# Sizing help needed, IF crown jewel



## narlus (May 31, 2006)

hey - was wondering how the IF typically run, sizing-wise. i'm about 5'9" with an inseam of 30.25", and am looking at a 55cm frame (it's not built up). since i'm a strict mtb rider, i wouldn't even know what a correctly sized frame would feel like, but a couple of roadie friends told that 54-55 should be a good size.

any help is appreciated.


----------



## Indyfan (Mar 30, 2004)

*IF Sizing*

It would depend on if the bike has some odd dimensions. IF's are mostly made-to-measure. Back when they did offer a "standard" size option they were very similar to Lemond geometry. I would try to take a tape measure to the frame. Measure from a spot in the center of where two tunes meet to the appropriate opposite joint.
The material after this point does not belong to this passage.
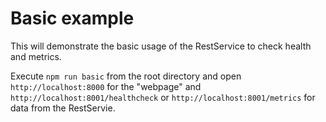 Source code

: # Basic example

This will demonstrate the basic usage of the RestService to check health and metrics.

Execute `npm run basic` from the root directory and open `http://localhost:8000` for the "webpage" and `http://localhost:8001/healthcheck` or `http://localhost:8001/metrics` for data from the RestServie.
If the top tube is not level, try to estimate level, unless the frame has fork, headset and wheels attached... Your leg, torso and arm-length measurements would help determine more closely (as well as a fexibility assessment), but a 54 or 55 with reasonably normal top-tube, head-tube lengths and head and seat tube angles will probably work pretty well fro you. Once you take the plunge into a road bike, have someone EXPERIENCED work with you to get your riding position right. Don't hesitate to pay good money for this, it will mean the difference between learning to love road riding and thinking we're all nuts on the pavement...

Bob


----------



## narlus (May 31, 2006)

thanks for the reply, bob. it's an older frame ('00), and i am getting the top tube measurement from the seller now.

in terms of getting the riding position right, once the frame is set, i guess the only other adjustments would be the stem length, perhaps a post choice (straight or offset), and/or saddle rail clamp position?


----------